Task to complete: Restrict the output to the lines below starting at the one that contains "This images was" and ending at the one that contains "all known miRNA", and restate them word for word, both ends included.

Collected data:
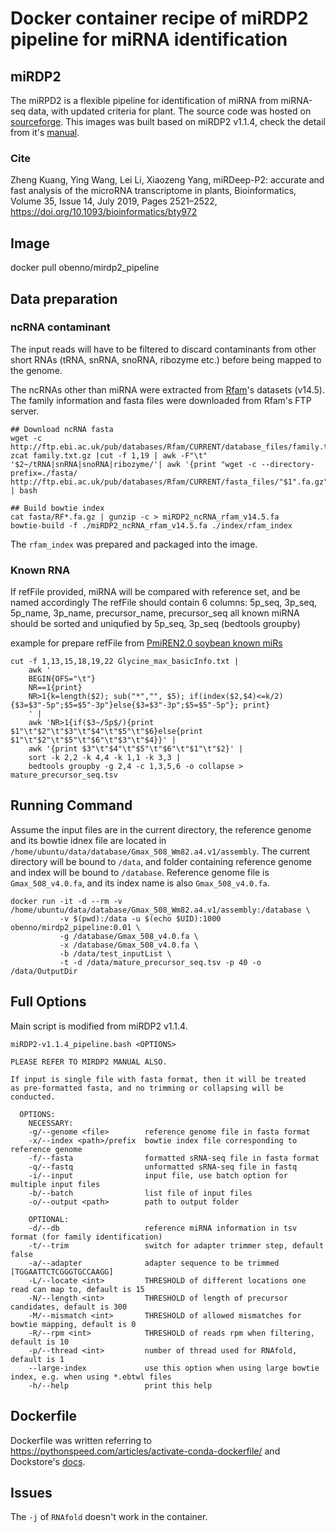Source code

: # Docker container recipe of miRDP2 pipeline for miRNA identification

## miRDP2

The miRPD2 is a flexible pipeline for identification of miRNA from
miRNA-seq data, with updated criteria for plant. The source code
was hosted on [sourceforge](https://sourceforge.net/projects/mirdp2/).
This images was built based on miRDP2 v1.1.4, check the detail from
it's [manual](https://sourceforge.net/projects/mirdp2/files/version%201.1.4/miRDP2_manual-v1.1.4.pdf/download).

### Cite

Zheng Kuang, Ying Wang, Lei Li, Xiaozeng Yang, miRDeep-P2: 
accurate and fast analysis of the microRNA transcriptome in 
plants, Bioinformatics, Volume 35, Issue 14, July 2019, 
Pages 2521–2522, https://doi.org/10.1093/bioinformatics/bty972

## Image

docker pull obenno/mirdp2_pipeline

## Data preparation

### ncRNA contaminant

The input reads will have to be filtered to discard contaminants
from other short RNAs (tRNA, snRNA, snoRNA, ribozyme etc.) before
being mapped to the genome.


The ncRNAs other than miRNA were extracted from [Rfam](https://rfam.xfam.org/)'s datasets (v14.5).
The family information and fasta files were downloaded from Rfam's FTP server.

```
## Download ncRNA fasta
wget -c http://ftp.ebi.ac.uk/pub/databases/Rfam/CURRENT/database_files/family.txt.gz
zcat family.txt.gz |cut -f 1,19 | awk -F"\t" '$2~/tRNA|snRNA|snoRNA|ribozyme/'| awk '{print "wget -c --directory-prefix=./fasta/ http://ftp.ebi.ac.uk/pub/databases/Rfam/CURRENT/fasta_files/"$1".fa.gz"}' | bash

## Build bowtie index
cat fasta/RF*.fa.gz | gunzip -c > miRDP2_ncRNA_rfam_v14.5.fa
bowtie-build -f ./miRDP2_ncRNA_rfam_v14.5.fa ./index/rfam_index
```

The `rfam_index` was prepared and packaged into the image.

### Known RNA 

If refFile provided, miRNA will be compared with reference set, and be named accordingly
The refFile should contain 6 columns: 5p_seq, 3p_seq, 5p_name, 3p_name, precursor_name, precursor_seq
all known miRNA should be sorted and uniqufied by 5p_seq, 3p_seq (bedtools groupby)

example for prepare refFile from [PmiREN2.0 soybean known miRs](https://www.pmiren.com/ftp-download/Glycine_max_Gma/Glycine_max_basicInfo.txt)

```
cut -f 1,13,15,18,19,22 Glycine_max_basicInfo.txt |
    awk '
    BEGIN{OFS="\t"}
    NR==1{print}
    NR>1{k=length($2); sub("*","", $5); if(index($2,$4)<=k/2){$3=$3"-5p";$5=$5"-3p"}else{$3=$3"-3p";$5=$5"-5p"}; print}
    ' |
    awk 'NR>1{if($3~/5p$/){print $1"\t"$2"\t"$3"\t"$4"\t"$5"\t"$6}else{print $1"\t"$2"\t"$5"\t"$6"\t"$3"\t"$4}}' |
    awk '{print $3"\t"$4"\t"$5"\t"$6"\t"$1"\t"$2}' |
    sort -k 2,2 -k 4,4 -k 1,1 -k 3,3 |
    bedtools groupby -g 2,4 -c 1,3,5,6 -o collapse > mature_precursor_seq.tsv
```

## Running Command

Assume the input files are in the current directory, the reference genome and its bowtie idnex file are
located in `/home/ubuntu/data/database/Gmax_508_Wm82.a4.v1/assembly`. The current directory will be 
bound to `/data`, and folder containing reference genome and index will be bound to `/database`. Reference
genome file is `Gmax_508_v4.0.fa`, and its index name is also `Gmax_508_v4.0.fa`.

```
docker run -it -d --rm -v /home/ubuntu/data/database/Gmax_508_Wm82.a4.v1/assembly:/database \
           -v $(pwd):/data -u $(echo $UID):1000 obenno/mirdp2_pipeline:0.01 \
           -g /database/Gmax_508_v4.0.fa \
           -x /database/Gmax_508_v4.0.fa \
           -b /data/test_inputList \
           -t -d /data/mature_precursor_seq.tsv -p 40 -o /data/OutputDir
```

## Full Options

Main script is modified from miRDP2 v1.1.4.

```
miRDP2-v1.1.4_pipeline.bash <OPTIONS>

PLEASE REFER TO MIRDP2 MANUAL ALSO.

If input is single file with fasta format, then it will be treated
as pre-formatted fasta, and no trimming or collapsing will be conducted.

  OPTIONS:
    NECESSARY:
    -g/--genome <file>        reference genome file in fasta format
    -x/--index <path>/prefix  bowtie index file corresponding to reference genome
    -f/--fasta                formatted sRNA-seq file in fasta format
    -q/--fastq                unformatted sRNA-seq file in fastq
    -i/--input                input file, use batch option for multiple input files
    -b/--batch                list file of input files
    -o/--output <path>        path to output folder

    OPTIONAL:
    -d/--db                   reference miRNA information in tsv format (for family identification)
    -t/--trim                 switch for adapter trimmer step, default false
    -a/--adapter              adapter sequence to be trimmed [TGGAATTCTCGGGTGCCAAGG]
    -L/--locate <int>         THRESHOLD of different locations one read can map to, default is 15
    -N/--length <int>         THRESHOLD of length of precursor candidates, default is 300
    -M/--mismatch <int>       THRESHOLD of allowed mismatches for bowtie mapping, default is 0
    -R/--rpm <int>            THRESHOLD of reads rpm when filtering, default is 10
    -p/--thread <int>         number of thread used for RNAfold, default is 1
    --large-index             use this option when using large bowtie index, e.g. when using *.ebtwl files
    -h/--help                 print this help

```

## Dockerfile

Dockerfile was written referring to https://pythonspeed.com/articles/activate-conda-dockerfile/
and Dockstore's [docs](https://docs.dockstore.org/en/stable/getting-started/getting-started-with-docker.html).

## Issues

The `-j` of `RNAfold` doesn't work in the container.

Task response:
This images was built based on miRDP2 v1.1.4, check the detail from
it's [manual](https://sourceforge.net/projects/mirdp2/files/version%201.1.4/miRDP2_manual-v1.1.4.pdf/download).

### Cite

Zheng Kuang, Ying Wang, Lei Li, Xiaozeng Yang, miRDeep-P2: 
accurate and fast analysis of the microRNA transcriptome in 
plants, Bioinformatics, Volume 35, Issue 14, July 2019, 
Pages 2521–2522, https://doi.org/10.1093/bioinformatics/bty972

## Image

docker pull obenno/mirdp2_pipeline

## Data preparation

### ncRNA contaminant

The input reads will have to be filtered to discard contaminants
from other short RNAs (tRNA, snRNA, snoRNA, ribozyme etc.) before
being mapped to the genome.


The ncRNAs other than miRNA were extracted from [Rfam](https://rfam.xfam.org/)'s datasets (v14.5).
The family information and fasta files were downloaded from Rfam's FTP server.

```
## Download ncRNA fasta
wget -c http://ftp.ebi.ac.uk/pub/databases/Rfam/CURRENT/database_files/family.txt.gz
zcat family.txt.gz |cut -f 1,19 | awk -F"\t" '$2~/tRNA|snRNA|snoRNA|ribozyme/'| awk '{print "wget -c --directory-prefix=./fasta/ http://ftp.ebi.ac.uk/pub/databases/Rfam/CURRENT/fasta_files/"$1".fa.gz"}' | bash

## Build bowtie index
cat fasta/RF*.fa.gz | gunzip -c > miRDP2_ncRNA_rfam_v14.5.fa
bowtie-build -f ./miRDP2_ncRNA_rfam_v14.5.fa ./index/rfam_index
```

The `rfam_index` was prepared and packaged into the image.

### Known RNA 

If refFile provided, miRNA will be compared with reference set, and be named accordingly
The refFile should contain 6 columns: 5p_seq, 3p_seq, 5p_name, 3p_name, precursor_name, precursor_seq
all known miRNA should be sorted and uniqufied by 5p_seq, 3p_seq (bedtools groupby)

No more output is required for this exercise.